▶ _PROBLEM TO SOLVE_
Using the entries below, copy exactly each line from the line with "and $s = (s_1,\dots,s_n)$ with" up to and including the line with "skip it. This", with every picture left out.

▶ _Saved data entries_
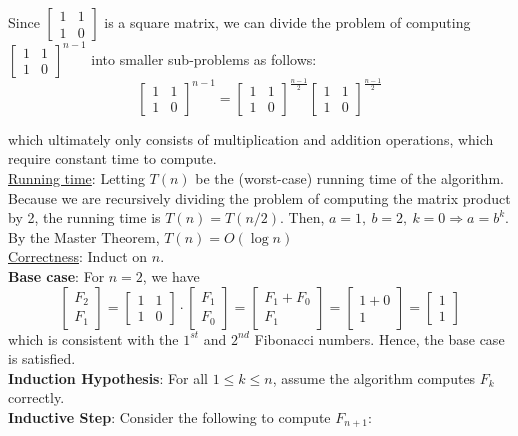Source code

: \documentclass[twoside,11pt]{homework}
\begin{document}
\begin{enumerate}[\bf (a)]
\begin{enumerate}[i.)]
Since $ \begin{bmatrix}  1 & 1  \\  1 & 0  \end{bmatrix}$ is a square matrix, we can divide the problem of computing $\begin{bmatrix}  1 & 1  \\  1 & 0  \end{bmatrix}^{n-1}$ into smaller sub-problems as follows:
$$\begin{bmatrix}  1 & 1  \\  1 & 0  \end{bmatrix}^{n-1} = \begin{bmatrix}  1 & 1  \\  1 & 0  \end{bmatrix}^{\frac{n-1}{2}} \begin{bmatrix}  1 & 1  \\  1 & 0  \end{bmatrix}^{\frac{n-1}{2}}$$

which ultimately only consists of multiplication and addition operations, which require constant time to compute.  \\

\noindent
\underline{Running time}: Letting $T(n)$ be the (worst-case) running time of the algorithm.  Because we are recursively dividing the problem of computing the matrix product by 2, the running time is $T(n) = T(n/2)$.  Then, $a = 1, \ b = 2,  \ k = 0 \Longrightarrow a = b^k$.  \\[0.3em]
By the Master Theorem, $ T(n) = O(\log n)$ \\

\noindent
\underline{Correctness}:  Induct on $n$.\\[0.1em]
\textbf{Base case}:   For $n=2$, we have 
$$\begin{bmatrix}  F_{2}   \\  F_{1} \end{bmatrix} =  \begin{bmatrix}  1 & 1  \\  1 & 0  \end{bmatrix} \cdot \begin{bmatrix}  F_{1}   \\  F_{0} \end{bmatrix} = \begin{bmatrix} F_1 + F_0 \\ F_1 \end{bmatrix} = \begin{bmatrix} 1 + 0 \\ 1 \end{bmatrix} = \begin{bmatrix} 1 \\ 1 \end{bmatrix}$$
which is consistent with the $1^{st}$ and $2^{nd}$ Fibonacci numbers.  Hence, the base case is satisfied. \\[0.3em]
\textbf{Induction Hypothesis}:  For all $1 \leq k \leq n$, assume the algorithm computes $F_k$ correctly.  \\[0.3em]
\textbf{Inductive Step}: Consider the following to compute $F_{n+1}$:


\end{enumerate}
\end{enumerate}
\end{document}
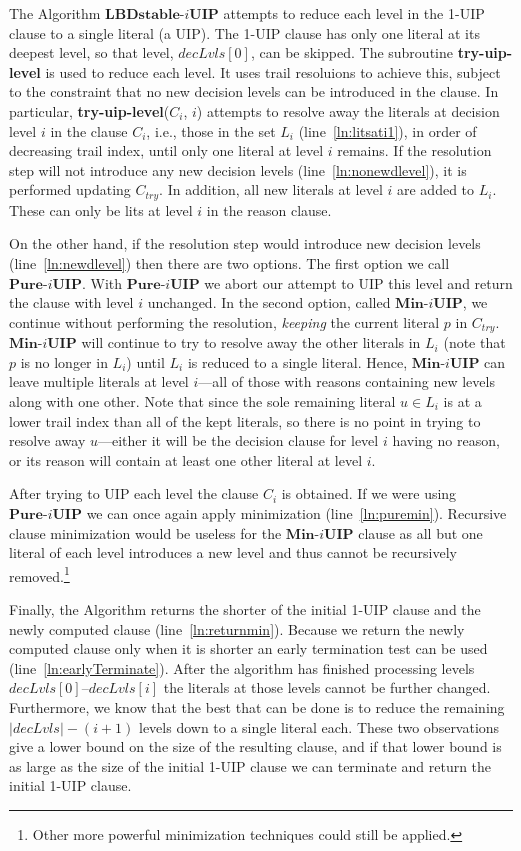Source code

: \documentclass[runningheads]{llncs}
\newcommand{\IUIP}{\textbf{LBDstable-$i$UIP}}
\newcommand{\tryuiplevel}{\textbf{try-uip-level}\xspace}
\newcommand{\IUIPPURE}{\textbf{Pure-$i$UIP}}
\newcommand{\IUIPMIN}{\textbf{Min-$i$UIP}}
\newcommand{\dlevels}{\ensuremath{\mathit{decLvls}}}
\newcommand{\ctry}{C_{\mathit{try}}}
\begin{document}
The Algorithm $\IUIP$ attempts to reduce each level in the 1-UIP
clause to a single literal (a UIP). The 1-UIP clause  has only
one literal at its deepest level, so that level, $\dlevels[0]$, can be
skipped. The subroutine \tryuiplevel is used to reduce each level. It
uses trail resoluions to achieve this, subject to the constraint that
no new decision levels can be introduced in the clause. In particular,
\tryuiplevel($C_i$, $i$) attempts to resolve away the literals at
decision level $i$ in the clause $C_i$, i.e., those in the set $L_i$
(line~\ref{ln:litsati1}), in order of decreasing trail index, until only
one literal at level $i$ remains. If the resolution step will not
introduce any new decision levels (line~\ref{ln:nonewdlevel}), it is
performed updating $\ctry$. In addition, all new literals at level $i$
are added to $L_i$. These can only be lits at level $i$ in the reason
clause.

On the other hand, if the resolution step would introduce new decision
levels (line~\ref{ln:newdlevel}) then there are two options.  The
first option we call $\IUIPPURE$. With $\IUIPPURE$ we abort our
attempt to UIP this level and return the clause with level $i$
unchanged. In the second option, called $\IUIPMIN$, we continue
without performing the resolution, \textit{keeping} the current
literal $p$ in $\ctry$. $\IUIPMIN$ will continue to try to resolve
away the other literals in $L_i$ (note that $p$ is no longer in $L_i$)
until $L_i$ is reduced to a single literal. Hence, $\IUIPMIN$ can
leave multiple literals at level $i$---all of those with reasons
containing new levels along with one other. Note that since the sole
remaining literal $u\in L_i$ is at a lower trail index than all of the
kept literals, so there is no point in trying to resolve away
$u$---either it will be the decision clause for level $i$ having no
reason, or its reason will contain at least one other literal at level
$i$.

After trying to UIP each level the clause $C_i$ is obtained. If we
were using $\IUIPPURE$ we can once again apply minimization
(line~\ref{ln:puremin}). Recursive clause minimization
\cite{DBLP:conf/sat/SorenssonB09} would be useless for the $\IUIPMIN$
clause as all but one literal of each level introduces a new level and
thus cannot be recursively removed.\footnote{Other more powerful
  minimization techniques could still be applied.} 

Finally, the Algorithm returns the shorter of the initial 1-UIP clause
and the newly computed clause (line~\ref{ln:returnmin}). Because we
return the newly computed clause only when it is shorter an early
termination test can be used (line~\ref{ln:earlyTerminate}). After the
algorithm has finished processing levels $\dlevels[0]$--$\dlevels[i]$
the literals at those levels cannot be further changed. Furthermore,
we know that the best that can be done is to reduce the remaining
$|\dlevels| - (i+1)$ levels down to a single literal each. These two
observations give a lower bound on the size of the resulting clause,
and if that lower bound is as large as the size of the initial 1-UIP
clause we can terminate and return the initial 1-UIP clause.
\end{document}
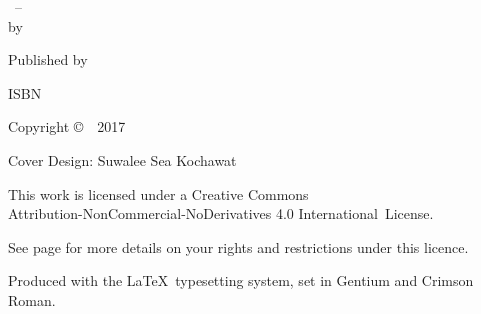 \cleartoverso
\thispagestyle{empty}

{\copyrightsize
\centering
\setlength{\parindent}{0pt}%
\setlength{\parskip}{0.8\baselineskip}%

\thetitle\ -- \thesubtitle\\
by \theauthor

Published by \thePublisher

ISBN \theISBN

Copyright \copyright\ \thePublisher\ 2017

Cover Design: Suwalee Sea Kochawat

\vfill

{\footnotesize

This work is licensed under a Creative Commons\\
Attribution-NonCommercial-NoDerivatives 4.0 International~License.

See page \pageref{copyright-details} for more details on your rights and restrictions under this licence.

Produced with the \LaTeX\ typesetting system, set in Gentium and Crimson Roman.

\theEditionInfo

}}
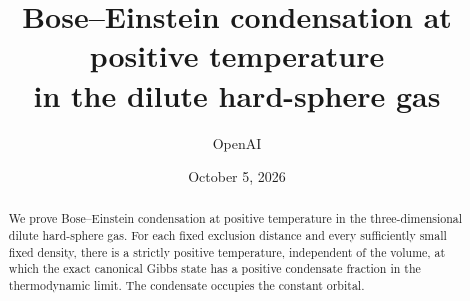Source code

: \documentclass[11pt]{article}
\title{Bose--Einstein condensation at positive temperature\\in the dilute hard-sphere gas}
\author{OpenAI}
\date{October 5, 2026}
\numberwithin{equation}{section}
\theoremstyle{definition}
\theoremstyle{remark}
\begin{document}
\maketitle
\begin{abstract}
We prove Bose--Einstein condensation at positive temperature in the
three-dimensional dilute hard-sphere gas. For each fixed exclusion distance
and every sufficiently small fixed density, there is a strictly positive
temperature, independent of the volume, at which the exact canonical Gibbs
state has a positive condensate fraction in the thermodynamic limit.
The condensate occupies the constant orbital.
\end{abstract}
\tableofcontents












\end{document}
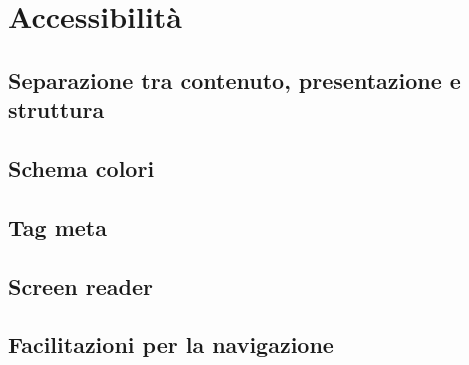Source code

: \section{Accessibilità}

\subsection{Separazione tra contenuto, presentazione e struttura}

\subsection{Schema colori}

\subsection{Tag meta}

\subsection{Screen reader}

\subsection{Facilitazioni per la navigazione}

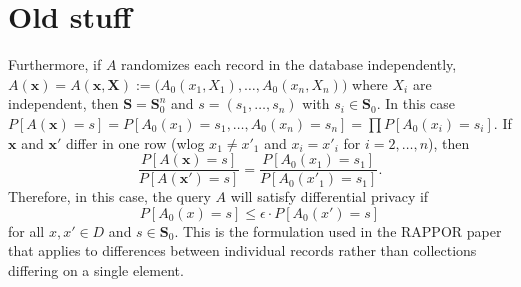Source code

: \documentclass[11pt,draft]{article}
\begin{document}
\section{Old stuff}




Furthermore, if $A$ randomizes each record in the database independently,
\ie $A(\boldsymbol{x}) = A(\boldsymbol{x}, \boldsymbol{X}) := 
\big(A_0(x_1, X_1),\dots,A_0(x_n,X_n)\big)$
where $X_i$ are independent,
then $\boldsymbol{S} = \boldsymbol{S}_0^n$ and $s = (s_1,\dots,s_n)$ with 
$s_i \in \boldsymbol{S}_0$. 
In this case
$P[A(\boldsymbol{x}) = s] = P[A_0(x_1) = s_1,\dots,A_0(x_n) = s_n]
= \prod P[A_0(x_i) = s_i]$.
If $\boldsymbol{x}$ and $\boldsymbol{x'}$ differ in one row (wlog $x_1 \neq x'_1$ and $x_i = x'_i$ for $i = 2,\dots,n$),
then
\[ \frac{P[A(\boldsymbol{x}) = s]}{P[A(\boldsymbol{x'}) = s]} = 
\frac{P[A_0(x_1) = s_1]}{P[A_0(x'_1) = s_1]}. \]
Therefore, in this case, the query $A$ will satisfy differential privacy if
\[ P[A_0(x) = s] \leq \epsilon \cdot P[A_0(x') = s] \]
for all $x,x' \in D$ and $s \in \boldsymbol{S}_0$.
This is the formulation used in the RAPPOR paper that applies to differences between individual records rather than collections differing on a single element.
\end{document}
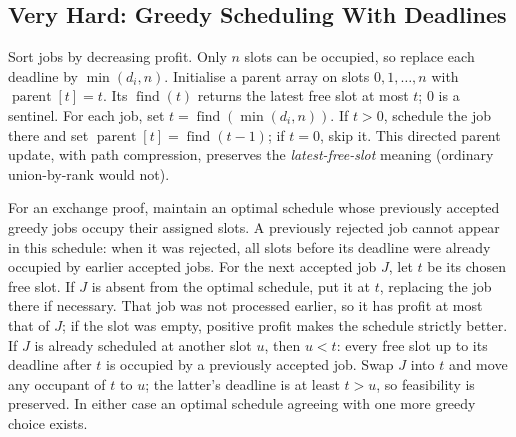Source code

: \documentclass[12pt]{article}
\begin{document}
\subsection*{Very Hard: Greedy Scheduling With Deadlines}
Sort jobs by decreasing profit. Only $n$ slots can be occupied, so
replace each deadline by $\min(d_i,n)$. Initialise a parent array
on slots $0,1,\ldots,n$ with $\operatorname{parent}[t]=t$. Its
$\operatorname{find}(t)$ returns the latest free slot at most $t$;
0 is a sentinel. For each job, set
$t=\operatorname{find}(\min(d_i,n))$. If $t>0$, schedule the job there
and set $\operatorname{parent}[t]=\operatorname{find}(t-1)$; if $t=0$,
skip it. This directed parent update, with path compression, preserves
the \emph{latest-free-slot} meaning (ordinary union-by-rank would not).

For an exchange proof, maintain an optimal schedule whose previously
accepted greedy jobs occupy their assigned slots. A previously
rejected job cannot appear in this schedule: when it was rejected,
all slots before its deadline were already occupied by earlier
accepted jobs. For the next accepted job $J$, let $t$ be its chosen
free slot. If $J$ is absent from the optimal schedule, put it at
$t$, replacing the job there if necessary. That job was not processed
earlier, so it has profit at most that of $J$; if the slot was empty,
positive profit makes the schedule strictly better. If $J$ is already
scheduled at another slot $u$, then $u<t$: every free slot up to
its deadline after $t$ is occupied by a previously accepted job.
Swap $J$ into $t$ and move any occupant of $t$ to $u$; the latter's
deadline is at least $t>u$, so feasibility is preserved. In either
case an optimal schedule agreeing with one more greedy choice exists.
\end{document}
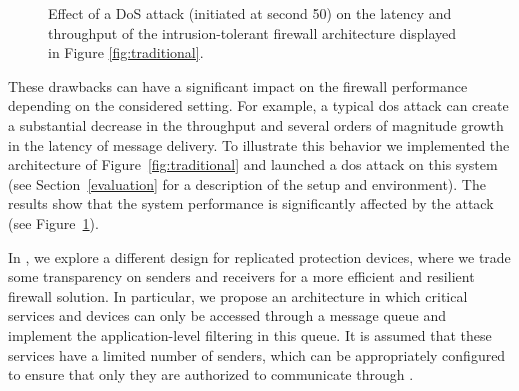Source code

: \begin{figure}[t]
\begin{center}
\hspace{-5mm}
\caption{Effect of a DoS attack (initiated at second 50) on the latency and throughput of the intrusion-tolerant firewall architecture displayed in Figure \ref{fig:traditional}.}
\label{fig:attack_traditional}
\end{center}
\end{figure}

These drawbacks can have a significant impact on the firewall performance depending on the considered setting. 
For example, a typical \gls{dos} attack can create a substantial decrease in the throughput and several orders of magnitude growth in the latency of message delivery. 
To illustrate this behavior we implemented the architecture of Figure~\ref{fig:traditional} and launched a \gls{dos} attack on this system (see Section~\ref{evaluation} for a description of the setup and environment). 
The results show that the system performance is significantly affected by the attack (see Figure~\ref{fig:attack_traditional}).




In \sieveq, we explore a different design for replicated protection devices, where we trade some transparency on senders and receivers for a more efficient and resilient firewall solution.
In particular, we propose an architecture in which critical services and devices can only be accessed through a message queue and implement the application-level filtering in this queue.
It is assumed that these services have a limited number of senders, which can be appropriately configured to ensure that only they are authorized to communicate through \sieveq.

▶ _TASK RESPONSE_
then $\boldsymbol{S} = \boldsymbol{S}_0^n$ and $s = (s_1,\dots,s_n)$ with 
$s_i \in \boldsymbol{S}_0$. 
In this case
$P[A(\boldsymbol{x}) = s] = P[A_0(x_1) = s_1,\dots,A_0(x_n) = s_n]
= \prod P[A_0(x_i) = s_i]$.
If $\boldsymbol{x}$ and $\boldsymbol{x'}$ differ in one row (wlog $x_1 \neq x'_1$ and $x_i = x'_i$ for $i = 2,\dots,n$),
then
\[ \frac{P[A(\boldsymbol{x}) = s]}{P[A(\boldsymbol{x'}) = s]} = 
\frac{P[A_0(x_1) = s_1]}{P[A_0(x'_1) = s_1]}. \]
Therefore, in this case, the query $A$ will satisfy differential privacy if
\[ P[A_0(x) = s] \leq \epsilon \cdot P[A_0(x') = s] \]
for all $x,x' \in D$ and $s \in \boldsymbol{S}_0$.
This is the formulation used in the RAPPOR paper that applies to differences between individual records rather than collections differing on a single element.
\end{document}
Source code

: \documentclass[12pt]{article}
\begin{document}
\subsection*{Very Hard: Greedy Scheduling With Deadlines}
Sort jobs by decreasing profit. Only $n$ slots can be occupied, so
replace each deadline by $\min(d_i,n)$. Initialise a parent array
on slots $0,1,\ldots,n$ with $\operatorname{parent}[t]=t$. Its
$\operatorname{find}(t)$ returns the latest free slot at most $t$;
0 is a sentinel. For each job, set
$t=\operatorname{find}(\min(d_i,n))$. If $t>0$, schedule the job there
and set $\operatorname{parent}[t]=\operatorname{find}(t-1)$; if $t=0$,
skip it. This directed parent update, with path compression, preserves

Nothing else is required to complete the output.